Thursday, 14 May 2009

OAIS version for public examination

Thanks to David Giaretta for the following information on the state of the revision to OAIS (I have commented earlier on this process):
OAIS version for public examination

Many comments and ideas for clarifications and improvements for OAIS were received as part of its 5 year review process.

These suggestions were reviewed and the proposed dispositions sent to their originators for further comment. This draft version of OAIS contains these and many other improvements and is the candidate for submission to ISO for review. At this stage we are seeking primarily to identify errors rather than further ideas.

The PDF file is available at

Please send corrections to by 15 June 2009

(NB there are some cross-reference errors which will be corrected in the final version)

Shortly after this date the corrected OAIS update will be sent to ISO and in due course this will be released for international review at which point further comments may be submitted.

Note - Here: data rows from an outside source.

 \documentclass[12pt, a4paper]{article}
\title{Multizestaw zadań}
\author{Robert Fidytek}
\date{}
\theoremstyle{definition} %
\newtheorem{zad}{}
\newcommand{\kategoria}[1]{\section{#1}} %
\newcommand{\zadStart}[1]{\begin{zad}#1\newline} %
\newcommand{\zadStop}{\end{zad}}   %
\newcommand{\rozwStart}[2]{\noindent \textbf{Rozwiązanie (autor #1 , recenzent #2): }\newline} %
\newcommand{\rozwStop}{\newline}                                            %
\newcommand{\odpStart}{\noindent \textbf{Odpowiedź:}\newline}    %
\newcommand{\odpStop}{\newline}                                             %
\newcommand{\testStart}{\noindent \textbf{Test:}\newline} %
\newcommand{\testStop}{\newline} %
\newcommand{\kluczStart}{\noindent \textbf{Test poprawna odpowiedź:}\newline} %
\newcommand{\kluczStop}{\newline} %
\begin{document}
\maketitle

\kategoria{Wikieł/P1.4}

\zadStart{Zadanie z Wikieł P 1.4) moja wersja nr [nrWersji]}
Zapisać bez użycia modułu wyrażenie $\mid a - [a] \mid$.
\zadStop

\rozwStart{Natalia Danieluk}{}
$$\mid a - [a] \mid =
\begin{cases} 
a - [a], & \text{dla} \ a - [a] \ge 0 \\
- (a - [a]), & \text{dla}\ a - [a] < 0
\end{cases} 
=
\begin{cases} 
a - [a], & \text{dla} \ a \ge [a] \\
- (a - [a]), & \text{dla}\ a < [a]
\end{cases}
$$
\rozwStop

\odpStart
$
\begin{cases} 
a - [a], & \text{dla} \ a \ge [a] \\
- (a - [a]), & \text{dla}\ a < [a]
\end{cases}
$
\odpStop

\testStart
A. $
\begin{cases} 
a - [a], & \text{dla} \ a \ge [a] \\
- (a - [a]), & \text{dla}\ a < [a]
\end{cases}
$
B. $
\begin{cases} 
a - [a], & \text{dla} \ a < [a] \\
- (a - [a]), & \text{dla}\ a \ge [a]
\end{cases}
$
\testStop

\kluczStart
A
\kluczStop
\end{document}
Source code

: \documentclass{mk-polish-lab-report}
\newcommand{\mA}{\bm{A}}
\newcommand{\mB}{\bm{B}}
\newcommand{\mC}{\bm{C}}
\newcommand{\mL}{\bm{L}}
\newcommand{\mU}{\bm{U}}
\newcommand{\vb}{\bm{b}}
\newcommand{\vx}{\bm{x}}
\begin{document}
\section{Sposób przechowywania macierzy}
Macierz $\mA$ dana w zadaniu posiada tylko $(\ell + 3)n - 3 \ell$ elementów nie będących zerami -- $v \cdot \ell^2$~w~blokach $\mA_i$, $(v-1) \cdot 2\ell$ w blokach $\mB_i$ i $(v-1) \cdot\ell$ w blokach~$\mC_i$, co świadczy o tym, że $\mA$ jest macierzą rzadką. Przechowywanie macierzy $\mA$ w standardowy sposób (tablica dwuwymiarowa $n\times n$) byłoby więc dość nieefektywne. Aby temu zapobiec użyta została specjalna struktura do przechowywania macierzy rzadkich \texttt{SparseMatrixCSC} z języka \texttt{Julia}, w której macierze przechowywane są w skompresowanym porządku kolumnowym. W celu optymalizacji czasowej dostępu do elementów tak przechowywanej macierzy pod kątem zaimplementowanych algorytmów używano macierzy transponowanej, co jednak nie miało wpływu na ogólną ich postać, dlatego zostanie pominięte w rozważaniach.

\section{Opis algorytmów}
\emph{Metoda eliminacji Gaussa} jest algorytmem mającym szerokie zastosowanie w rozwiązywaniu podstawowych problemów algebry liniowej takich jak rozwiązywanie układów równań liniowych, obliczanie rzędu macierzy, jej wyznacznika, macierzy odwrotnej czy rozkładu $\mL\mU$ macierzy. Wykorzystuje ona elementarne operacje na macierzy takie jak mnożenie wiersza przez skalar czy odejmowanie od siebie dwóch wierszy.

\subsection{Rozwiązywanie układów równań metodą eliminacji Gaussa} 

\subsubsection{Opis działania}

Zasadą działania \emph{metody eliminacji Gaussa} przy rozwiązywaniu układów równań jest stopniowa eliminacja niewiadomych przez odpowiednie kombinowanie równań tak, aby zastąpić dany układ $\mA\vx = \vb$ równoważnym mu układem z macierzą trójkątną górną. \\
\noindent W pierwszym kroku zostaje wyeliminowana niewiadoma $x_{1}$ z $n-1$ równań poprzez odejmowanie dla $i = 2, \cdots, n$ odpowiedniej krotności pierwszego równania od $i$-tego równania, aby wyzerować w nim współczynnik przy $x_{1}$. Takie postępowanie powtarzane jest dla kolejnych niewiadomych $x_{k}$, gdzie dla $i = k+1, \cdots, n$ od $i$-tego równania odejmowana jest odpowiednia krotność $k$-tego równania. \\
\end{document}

John Garrett (chair) David Giaretta (deputy-chair)

Tuesday, 5 May 2009

What are data?

Another nice blog post from Peter Murray-Rust, in his "thinking out loud before a presentation" series, from which I quote:
"Different people would have cutoffs at different points on this hierarchy [CR: Data → Information → Knowledge → Wisdom] but I think the following are fairly common attributes of data:
  • it is [sic] distinct from most prose (although some prose would be better recast as data)
  • it is generally a component of a larger information or knowledge structure
  • facts and data are closely related
  • many data are potentially reproducible or unique observations, are not opinions (though different people may produce different data)
  • data, as facts, are not copyrightable.
  • Collections of data and annotated data (data + metadata) may have considerably enhanced value over the individual items.
  • Data can be processed by machine
Here are some statements which provide data:
  • 36 26 38
  • Melting Point: 300 K
  • The reaction product was red
  • my blog page is
and here are some which are not data
  • her work is well respected
  • we thank Dr. XYZZY for the crystals
  • we find this reaction very difficult to perform
I think I mostly agree with that, although it made me think quite hard, and of course at the extreme anything is data for someone (these words are mere data for Blogger or our RSS aggregator or Google, for example). this can get difficult when your mission is to support research data! Our advice from JISC is to recognise the potential ambiguity, be flexible in accepting others, but take our own view in what we create.

Monday, 4 May 2009

New nature corresponding author policy on data

Thanks to Michael Jubb for pointing me to the editorial outlining the new Nature policy:
"Accordingly, we have modified the Nature journal policy on authorship, which is detailed on our website ( For papers submitted by collaborations, we now delineate the responsibilities of the senior members of each collaboration group on the paper. Before submitting the paper, at least one senior member from each collaborating group must take responsibility for their group's contribution. Three major responsibilities are covered: preservation of the original data on which the paper is based, verification that the figures and conclusions accurately reflect the data collected and that manipulations to images are in accordance with Nature journal guidelines (, and minimization of obstacles to sharing materials, data and algorithms through appropriate planning."

This sort of policy from respected journals is seriously good for data curation!

[Updated to enable the Nature tinyurls.]